**Exercise brief**
The entries below should be transcribed exactly, every one of them.

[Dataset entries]
——
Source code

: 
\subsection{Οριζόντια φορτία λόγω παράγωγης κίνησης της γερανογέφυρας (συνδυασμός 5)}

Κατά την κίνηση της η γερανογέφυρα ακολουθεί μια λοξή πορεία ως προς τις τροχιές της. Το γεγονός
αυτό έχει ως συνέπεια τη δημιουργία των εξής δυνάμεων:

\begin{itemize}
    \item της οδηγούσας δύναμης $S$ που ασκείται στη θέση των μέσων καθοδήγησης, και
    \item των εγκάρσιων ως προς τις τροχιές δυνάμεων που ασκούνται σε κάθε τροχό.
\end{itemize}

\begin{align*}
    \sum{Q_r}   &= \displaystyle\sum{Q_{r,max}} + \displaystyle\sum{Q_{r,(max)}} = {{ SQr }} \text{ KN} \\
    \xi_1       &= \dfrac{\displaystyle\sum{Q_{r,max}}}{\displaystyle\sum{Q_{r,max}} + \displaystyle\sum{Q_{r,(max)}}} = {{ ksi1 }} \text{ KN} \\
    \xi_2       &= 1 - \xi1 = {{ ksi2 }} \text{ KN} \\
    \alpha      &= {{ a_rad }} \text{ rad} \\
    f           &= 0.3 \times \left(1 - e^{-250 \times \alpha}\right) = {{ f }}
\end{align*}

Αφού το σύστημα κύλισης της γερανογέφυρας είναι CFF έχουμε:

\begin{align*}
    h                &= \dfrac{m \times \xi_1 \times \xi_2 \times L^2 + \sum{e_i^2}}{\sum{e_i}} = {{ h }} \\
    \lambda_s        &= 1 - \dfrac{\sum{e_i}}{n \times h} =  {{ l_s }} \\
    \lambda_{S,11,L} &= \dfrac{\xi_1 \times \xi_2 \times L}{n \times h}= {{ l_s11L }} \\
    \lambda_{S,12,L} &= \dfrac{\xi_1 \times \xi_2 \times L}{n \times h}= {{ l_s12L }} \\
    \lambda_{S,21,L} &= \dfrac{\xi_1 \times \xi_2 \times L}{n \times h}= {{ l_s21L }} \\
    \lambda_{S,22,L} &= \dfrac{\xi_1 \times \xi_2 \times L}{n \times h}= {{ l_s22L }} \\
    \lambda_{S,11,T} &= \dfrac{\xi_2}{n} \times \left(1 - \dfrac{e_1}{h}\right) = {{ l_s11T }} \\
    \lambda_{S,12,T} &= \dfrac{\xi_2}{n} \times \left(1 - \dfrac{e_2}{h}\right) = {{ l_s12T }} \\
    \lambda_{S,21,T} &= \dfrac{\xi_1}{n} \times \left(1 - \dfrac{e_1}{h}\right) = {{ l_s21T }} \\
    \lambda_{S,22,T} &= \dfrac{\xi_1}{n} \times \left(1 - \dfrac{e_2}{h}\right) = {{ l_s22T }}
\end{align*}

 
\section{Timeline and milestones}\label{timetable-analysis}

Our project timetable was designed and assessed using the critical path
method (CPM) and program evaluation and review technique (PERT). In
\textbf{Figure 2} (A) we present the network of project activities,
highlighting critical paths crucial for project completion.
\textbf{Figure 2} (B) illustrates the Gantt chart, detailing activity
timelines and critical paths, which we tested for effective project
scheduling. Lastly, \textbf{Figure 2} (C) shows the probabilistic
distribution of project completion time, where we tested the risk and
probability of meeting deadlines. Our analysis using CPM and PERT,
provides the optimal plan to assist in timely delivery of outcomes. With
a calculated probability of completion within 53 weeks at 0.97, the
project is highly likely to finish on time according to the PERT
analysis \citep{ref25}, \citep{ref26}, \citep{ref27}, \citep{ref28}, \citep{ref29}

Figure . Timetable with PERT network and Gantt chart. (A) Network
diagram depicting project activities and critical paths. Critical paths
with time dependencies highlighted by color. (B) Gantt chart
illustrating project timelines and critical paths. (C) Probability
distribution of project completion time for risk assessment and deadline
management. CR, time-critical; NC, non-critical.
——
**Finished exercise**
Source code

: 
\subsection{Οριζόντια φορτία λόγω παράγωγης κίνησης της γερανογέφυρας (συνδυασμός 5)}

Κατά την κίνηση της η γερανογέφυρα ακολουθεί μια λοξή πορεία ως προς τις τροχιές της. Το γεγονός
αυτό έχει ως συνέπεια τη δημιουργία των εξής δυνάμεων:

\begin{itemize}
    \item της οδηγούσας δύναμης $S$ που ασκείται στη θέση των μέσων καθοδήγησης, και
    \item των εγκάρσιων ως προς τις τροχιές δυνάμεων που ασκούνται σε κάθε τροχό.
\end{itemize}

\begin{align*}
    \sum{Q_r}   &= \displaystyle\sum{Q_{r,max}} + \displaystyle\sum{Q_{r,(max)}} = {{ SQr }} \text{ KN} \\
    \xi_1       &= \dfrac{\displaystyle\sum{Q_{r,max}}}{\displaystyle\sum{Q_{r,max}} + \displaystyle\sum{Q_{r,(max)}}} = {{ ksi1 }} \text{ KN} \\
    \xi_2       &= 1 - \xi1 = {{ ksi2 }} \text{ KN} \\
    \alpha      &= {{ a_rad }} \text{ rad} \\
    f           &= 0.3 \times \left(1 - e^{-250 \times \alpha}\right) = {{ f }}
\end{align*}

Αφού το σύστημα κύλισης της γερανογέφυρας είναι CFF έχουμε:

\begin{align*}
    h                &= \dfrac{m \times \xi_1 \times \xi_2 \times L^2 + \sum{e_i^2}}{\sum{e_i}} = {{ h }} \\
    \lambda_s        &= 1 - \dfrac{\sum{e_i}}{n \times h} =  {{ l_s }} \\
    \lambda_{S,11,L} &= \dfrac{\xi_1 \times \xi_2 \times L}{n \times h}= {{ l_s11L }} \\
    \lambda_{S,12,L} &= \dfrac{\xi_1 \times \xi_2 \times L}{n \times h}= {{ l_s12L }} \\
    \lambda_{S,21,L} &= \dfrac{\xi_1 \times \xi_2 \times L}{n \times h}= {{ l_s21L }} \\
    \lambda_{S,22,L} &= \dfrac{\xi_1 \times \xi_2 \times L}{n \times h}= {{ l_s22L }} \\
    \lambda_{S,11,T} &= \dfrac{\xi_2}{n} \times \left(1 - \dfrac{e_1}{h}\right) = {{ l_s11T }} \\
    \lambda_{S,12,T} &= \dfrac{\xi_2}{n} \times \left(1 - \dfrac{e_2}{h}\right) = {{ l_s12T }} \\
    \lambda_{S,21,T} &= \dfrac{\xi_1}{n} \times \left(1 - \dfrac{e_1}{h}\right) = {{ l_s21T }} \\
    \lambda_{S,22,T} &= \dfrac{\xi_1}{n} \times \left(1 - \dfrac{e_2}{h}\right) = {{ l_s22T }}
\end{align*}

 
\section{Timeline and milestones}\label{timetable-analysis}

Our project timetable was designed and assessed using the critical path
method (CPM) and program evaluation and review technique (PERT). In
\textbf{Figure 2} (A) we present the network of project activities,
highlighting critical paths crucial for project completion.
\textbf{Figure 2} (B) illustrates the Gantt chart, detailing activity
timelines and critical paths, which we tested for effective project
scheduling. Lastly, \textbf{Figure 2} (C) shows the probabilistic
distribution of project completion time, where we tested the risk and
probability of meeting deadlines. Our analysis using CPM and PERT,
provides the optimal plan to assist in timely delivery of outcomes. With
a calculated probability of completion within 53 weeks at 0.97, the
project is highly likely to finish on time according to the PERT
analysis \citep{ref25}, \citep{ref26}, \citep{ref27}, \citep{ref28}, \citep{ref29}

Figure . Timetable with PERT network and Gantt chart. (A) Network
diagram depicting project activities and critical paths. Critical paths
with time dependencies highlighted by color. (B) Gantt chart
illustrating project timelines and critical paths. (C) Probability
distribution of project completion time for risk assessment and deadline
management. CR, time-critical; NC, non-critical.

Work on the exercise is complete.